*** DATA EXCERPTS Section Begins ***

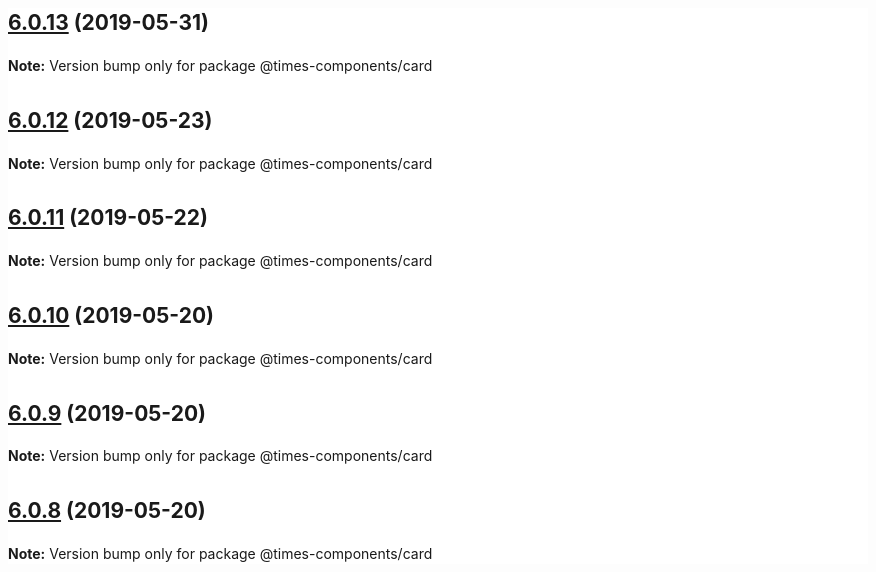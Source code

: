 



## [6.0.13](https://github.com/newsuk/times-components/compare/@times-components/card@6.0.12...@times-components/card@6.0.13) (2019-05-31)

**Note:** Version bump only for package @times-components/card





## [6.0.12](https://github.com/newsuk/times-components/compare/@times-components/card@6.0.11...@times-components/card@6.0.12) (2019-05-23)

**Note:** Version bump only for package @times-components/card





## [6.0.11](https://github.com/newsuk/times-components/compare/@times-components/card@6.0.10...@times-components/card@6.0.11) (2019-05-22)

**Note:** Version bump only for package @times-components/card





## [6.0.10](https://github.com/newsuk/times-components/compare/@times-components/card@6.0.9...@times-components/card@6.0.10) (2019-05-20)

**Note:** Version bump only for package @times-components/card





## [6.0.9](https://github.com/newsuk/times-components/compare/@times-components/card@6.0.8...@times-components/card@6.0.9) (2019-05-20)

**Note:** Version bump only for package @times-components/card





## [6.0.8](https://github.com/newsuk/times-components/compare/@times-components/card@6.0.7...@times-components/card@6.0.8) (2019-05-20)

**Note:** Version bump only for package @times-components/card

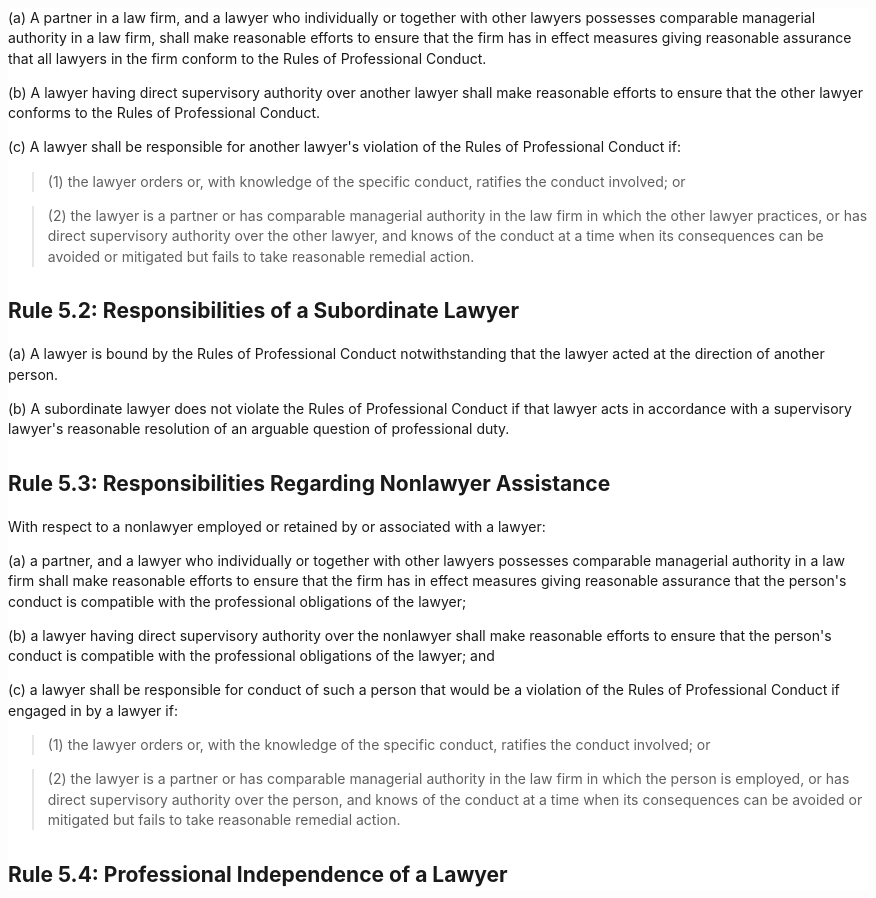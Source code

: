 (a\) A partner in a law firm, and a lawyer who individually or together with other lawyers possesses comparable managerial authority in a law firm, shall make reasonable efforts to ensure that the firm has in effect measures giving reasonable assurance that all lawyers in the firm conform to the Rules of Professional Conduct.

(b\) A lawyer having direct supervisory authority over another lawyer shall make reasonable efforts to ensure that the other lawyer conforms to the Rules of Professional Conduct.

(c\) A lawyer shall be responsible for another lawyer's violation of the Rules of Professional Conduct if:

> (1\) the lawyer orders or, with knowledge of the specific conduct, ratifies the conduct involved; or

> (2\) the lawyer is a partner or has comparable managerial authority in the law firm in which the other lawyer practices, or has direct supervisory authority over the other lawyer, and knows of the conduct at a time when its consequences can be avoided or mitigated but fails to take reasonable remedial action.
 
## Rule 5.2: Responsibilities of a Subordinate Lawyer

(a\) A lawyer is bound by the Rules of Professional Conduct notwithstanding that the lawyer acted at the direction of another person.

(b\) A subordinate lawyer does not violate the Rules of Professional Conduct if that lawyer acts in accordance with a supervisory lawyer's reasonable resolution of an arguable question of professional duty.

## Rule 5.3: Responsibilities Regarding Nonlawyer Assistance

With respect to a nonlawyer employed or retained by or associated with a lawyer:

(a\) a partner, and a lawyer who individually or together with other lawyers possesses comparable managerial authority in a law firm shall make reasonable efforts to ensure that the firm has in effect measures giving reasonable assurance that the person's conduct is compatible with the professional obligations of the lawyer;

(b\) a lawyer having direct supervisory authority over the nonlawyer shall make reasonable efforts to ensure that the person's conduct is compatible with the professional obligations of the lawyer; and

(c\) a lawyer shall be responsible for conduct of such a person that would be a violation of the Rules of Professional Conduct if engaged in by a lawyer if:

> (1\) the lawyer orders or, with the knowledge of the specific conduct, ratifies the conduct involved; or

> (2\) the lawyer is a partner or has comparable managerial authority in the law firm in which the person is employed, or has direct supervisory authority over the person, and knows of the conduct at a time when its consequences can be avoided or mitigated but fails to take reasonable remedial action.

## Rule 5.4: Professional Independence of a Lawyer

*** DATA EXCERPTS Section Ends ***

Would you print the material exactly once more, without any of its pictures?

→ PROBLEM SOLUTION:
Source code

: 



## [6.0.13](https://github.com/newsuk/times-components/compare/@times-components/card@6.0.12...@times-components/card@6.0.13) (2019-05-31)

**Note:** Version bump only for package @times-components/card





## [6.0.12](https://github.com/newsuk/times-components/compare/@times-components/card@6.0.11...@times-components/card@6.0.12) (2019-05-23)

**Note:** Version bump only for package @times-components/card





## [6.0.11](https://github.com/newsuk/times-components/compare/@times-components/card@6.0.10...@times-components/card@6.0.11) (2019-05-22)

**Note:** Version bump only for package @times-components/card





## [6.0.10](https://github.com/newsuk/times-components/compare/@times-components/card@6.0.9...@times-components/card@6.0.10) (2019-05-20)

**Note:** Version bump only for package @times-components/card





## [6.0.9](https://github.com/newsuk/times-components/compare/@times-components/card@6.0.8...@times-components/card@6.0.9) (2019-05-20)

**Note:** Version bump only for package @times-components/card





## [6.0.8](https://github.com/newsuk/times-components/compare/@times-components/card@6.0.7...@times-components/card@6.0.8) (2019-05-20)

**Note:** Version bump only for package @times-components/card

Source code

: (a\) A partner in a law firm, and a lawyer who individually or together with other lawyers possesses comparable managerial authority in a law firm, shall make reasonable efforts to ensure that the firm has in effect measures giving reasonable assurance that all lawyers in the firm conform to the Rules of Professional Conduct.

(b\) A lawyer having direct supervisory authority over another lawyer shall make reasonable efforts to ensure that the other lawyer conforms to the Rules of Professional Conduct.

(c\) A lawyer shall be responsible for another lawyer's violation of the Rules of Professional Conduct if:

> (1\) the lawyer orders or, with knowledge of the specific conduct, ratifies the conduct involved; or

> (2\) the lawyer is a partner or has comparable managerial authority in the law firm in which the other lawyer practices, or has direct supervisory authority over the other lawyer, and knows of the conduct at a time when its consequences can be avoided or mitigated but fails to take reasonable remedial action.
 
## Rule 5.2: Responsibilities of a Subordinate Lawyer

(a\) A lawyer is bound by the Rules of Professional Conduct notwithstanding that the lawyer acted at the direction of another person.

(b\) A subordinate lawyer does not violate the Rules of Professional Conduct if that lawyer acts in accordance with a supervisory lawyer's reasonable resolution of an arguable question of professional duty.

## Rule 5.3: Responsibilities Regarding Nonlawyer Assistance

With respect to a nonlawyer employed or retained by or associated with a lawyer:

(a\) a partner, and a lawyer who individually or together with other lawyers possesses comparable managerial authority in a law firm shall make reasonable efforts to ensure that the firm has in effect measures giving reasonable assurance that the person's conduct is compatible with the professional obligations of the lawyer;

(b\) a lawyer having direct supervisory authority over the nonlawyer shall make reasonable efforts to ensure that the person's conduct is compatible with the professional obligations of the lawyer; and

(c\) a lawyer shall be responsible for conduct of such a person that would be a violation of the Rules of Professional Conduct if engaged in by a lawyer if:

> (1\) the lawyer orders or, with the knowledge of the specific conduct, ratifies the conduct involved; or

> (2\) the lawyer is a partner or has comparable managerial authority in the law firm in which the person is employed, or has direct supervisory authority over the person, and knows of the conduct at a time when its consequences can be avoided or mitigated but fails to take reasonable remedial action.

## Rule 5.4: Professional Independence of a Lawyer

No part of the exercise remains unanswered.